La société post moderne ouvre le début d’une ère nouvelle : le patriarcat recule face à l’émergence des courants féministes et homosexuels. Les individus accordent moins d’importance à la force et à l’apparence virile, qui furent le fondement idéologique de la société moderne. Ces changements font naître trois nouvelles attitudes, représentatives de notre époque.

La spontanéité

Les mœurs ont basculé du côté de la personnalisation. L’air du temps est à la différence, à la fantaisie, au décontracté. Le standard et l’apprêt n’ont pas bonne presse. La culture post moderne est celle du ressenti et de l’émancipation individuelle. Elle touche toutes les catégories d’âge et de sexe.

Ce règne de l’expression invite chacun à chercher sa vérité, à être responsable de sa vie. Le sujet se teste, s’observe et se retrouve seul à décider de son identité esthétique, affective, physique, érotique, etc. Rarement l’individu a été autant mis en valeur, sollicité dans un environnement social ouvert, pluriel, qui prend en compte les désirs de chacun et fait sauter les dernières barrières.

Le narcisme

Chaque génération a sa figure mythologique. Narcisse est le symbole du temps présent. Pour comprendre ce regain d’intérêt pour le narcisme, il convient de revenir à la légende qui le fonde. Narcisse se penche au-dessus de l’eau, captivé par sa beauté, fasciné par cette image. Lorsqu’il se penche pour la caresser, il tombe à l’eau et se noie. Le sens de ce mythe n’est pas de dénoncer l’amour de soi, au contraire, mais le danger de se rapporter au monde comme si le réel ne pouvait être appréhendé qu’à travers l’illusion des apparences.

Ce nouveau stade de l’individualisme révèle l’intime de l’individu en plein bouleversement et ses nouvelles relations à son corps, son apparence, sa conception du charme, ses rapports avec autrui, le monde et le temps. Le narcisme transforme tout sur son passage : hommes et femmes ont porté à un point culminant le règne du corps et de la beauté.

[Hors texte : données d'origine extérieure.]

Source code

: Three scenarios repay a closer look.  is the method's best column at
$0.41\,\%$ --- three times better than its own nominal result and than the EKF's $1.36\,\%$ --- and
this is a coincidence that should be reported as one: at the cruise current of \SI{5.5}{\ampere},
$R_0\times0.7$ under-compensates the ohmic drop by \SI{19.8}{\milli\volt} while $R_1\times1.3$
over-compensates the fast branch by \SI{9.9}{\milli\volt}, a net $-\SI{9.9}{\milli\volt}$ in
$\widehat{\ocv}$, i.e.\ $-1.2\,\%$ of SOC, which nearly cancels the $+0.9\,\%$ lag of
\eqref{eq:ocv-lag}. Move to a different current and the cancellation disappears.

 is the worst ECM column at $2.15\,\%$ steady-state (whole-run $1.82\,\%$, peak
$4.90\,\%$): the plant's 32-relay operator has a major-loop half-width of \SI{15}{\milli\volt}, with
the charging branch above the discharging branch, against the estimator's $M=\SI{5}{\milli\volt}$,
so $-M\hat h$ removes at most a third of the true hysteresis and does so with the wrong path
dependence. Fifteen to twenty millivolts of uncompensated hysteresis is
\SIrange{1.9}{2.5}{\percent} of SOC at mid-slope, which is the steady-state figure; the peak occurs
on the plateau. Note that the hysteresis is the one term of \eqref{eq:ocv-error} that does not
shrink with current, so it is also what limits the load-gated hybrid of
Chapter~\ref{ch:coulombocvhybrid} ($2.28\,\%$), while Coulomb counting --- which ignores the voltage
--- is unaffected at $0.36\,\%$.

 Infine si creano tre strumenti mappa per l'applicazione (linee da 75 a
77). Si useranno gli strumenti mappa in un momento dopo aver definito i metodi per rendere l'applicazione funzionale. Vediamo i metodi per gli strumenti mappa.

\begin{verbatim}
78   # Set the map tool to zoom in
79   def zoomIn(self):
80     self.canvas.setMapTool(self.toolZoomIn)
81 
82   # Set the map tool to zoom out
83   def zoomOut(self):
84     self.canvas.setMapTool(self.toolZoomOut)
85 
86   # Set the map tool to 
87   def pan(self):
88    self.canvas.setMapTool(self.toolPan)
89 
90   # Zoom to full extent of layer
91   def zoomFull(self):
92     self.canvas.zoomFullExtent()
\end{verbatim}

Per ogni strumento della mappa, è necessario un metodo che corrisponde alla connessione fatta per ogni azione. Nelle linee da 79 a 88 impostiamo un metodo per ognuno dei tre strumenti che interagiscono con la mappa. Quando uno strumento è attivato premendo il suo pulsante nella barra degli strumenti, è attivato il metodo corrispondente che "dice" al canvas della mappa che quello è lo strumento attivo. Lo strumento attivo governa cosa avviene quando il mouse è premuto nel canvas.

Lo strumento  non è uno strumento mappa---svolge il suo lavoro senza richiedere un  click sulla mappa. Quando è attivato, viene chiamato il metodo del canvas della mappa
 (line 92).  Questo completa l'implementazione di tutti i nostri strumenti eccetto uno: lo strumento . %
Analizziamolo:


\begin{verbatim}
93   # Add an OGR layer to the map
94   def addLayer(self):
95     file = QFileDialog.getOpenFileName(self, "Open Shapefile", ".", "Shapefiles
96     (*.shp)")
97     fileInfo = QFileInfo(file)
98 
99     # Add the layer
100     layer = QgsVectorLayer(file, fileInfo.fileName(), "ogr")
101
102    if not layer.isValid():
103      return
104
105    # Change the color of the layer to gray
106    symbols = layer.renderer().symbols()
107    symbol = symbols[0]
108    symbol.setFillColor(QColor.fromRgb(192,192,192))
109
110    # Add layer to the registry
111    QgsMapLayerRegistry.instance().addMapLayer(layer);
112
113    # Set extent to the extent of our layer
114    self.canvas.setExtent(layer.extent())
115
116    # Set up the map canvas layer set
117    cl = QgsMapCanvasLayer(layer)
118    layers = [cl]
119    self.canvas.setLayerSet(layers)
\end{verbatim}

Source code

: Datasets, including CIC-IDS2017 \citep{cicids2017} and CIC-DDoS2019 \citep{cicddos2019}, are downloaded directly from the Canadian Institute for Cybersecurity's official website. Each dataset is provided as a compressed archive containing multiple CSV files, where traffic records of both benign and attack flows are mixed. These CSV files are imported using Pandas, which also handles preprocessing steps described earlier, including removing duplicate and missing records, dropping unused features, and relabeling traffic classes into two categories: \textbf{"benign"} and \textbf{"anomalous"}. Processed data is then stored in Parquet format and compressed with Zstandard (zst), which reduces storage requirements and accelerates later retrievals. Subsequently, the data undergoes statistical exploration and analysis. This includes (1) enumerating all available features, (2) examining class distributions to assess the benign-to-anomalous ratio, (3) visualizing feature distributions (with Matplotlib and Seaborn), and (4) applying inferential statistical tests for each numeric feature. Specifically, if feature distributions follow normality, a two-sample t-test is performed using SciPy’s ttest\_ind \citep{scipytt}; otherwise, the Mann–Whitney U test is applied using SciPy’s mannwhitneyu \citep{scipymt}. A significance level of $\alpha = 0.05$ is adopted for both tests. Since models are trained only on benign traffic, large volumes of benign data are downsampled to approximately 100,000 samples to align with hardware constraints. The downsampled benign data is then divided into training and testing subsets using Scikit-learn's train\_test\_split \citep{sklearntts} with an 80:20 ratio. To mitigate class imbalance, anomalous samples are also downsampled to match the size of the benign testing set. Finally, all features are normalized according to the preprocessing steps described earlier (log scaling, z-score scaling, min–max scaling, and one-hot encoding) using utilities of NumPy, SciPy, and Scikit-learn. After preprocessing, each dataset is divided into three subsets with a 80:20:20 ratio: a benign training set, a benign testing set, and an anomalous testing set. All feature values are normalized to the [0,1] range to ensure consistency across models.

L’homme, plus particulièrement, a décidé de se laisser charmer et de charmer ; à la lumière de tous ces espaces d’esthétique qui voient le jour : prendre soin de soi, se jouer de l’âge et des rides, s’occuper de sa santé. Il ne s’agit pas d’une " féminisation " progressive de l’identité masculine comme le prétend E. Badinter, mais de l’avènement d’un nouvel imaginaire du corps .

Face à cet élan de liberté, l’être humain invente, crée sa vie, à la manière d’un artiste. La société contemporaine aspire à une vie débarrassée des contraintes imposées par la tradition.

La fin de " l’homme d’acier "

Les " terminators " et les autres " rambos " ne font plus recette. On voit désormais des visages et des corps plus humains, des hommes fragiles et sensibles à l’image d’acteurs comme Brad Pitt, Ben Affleck, Jhonny Depp, Keanu Reeves, Vincent Pérez, Matthieu Kassowitz et Stanislas Merhar.

L’ " homme d’acier "est trop parfait pour être humain. Comme le souligne Serge Tisseron, l’homme ne peut être à la fois un robot invulnérable et un être humain avec ses états d’âmes et sa fragilité. " Dire cela, c’est tourner le dos à deux siècles de mythologie masculine qui les a confondus ". La société patriarcale a nié la possibilité à l’homme d’exprimer sa sensibilité.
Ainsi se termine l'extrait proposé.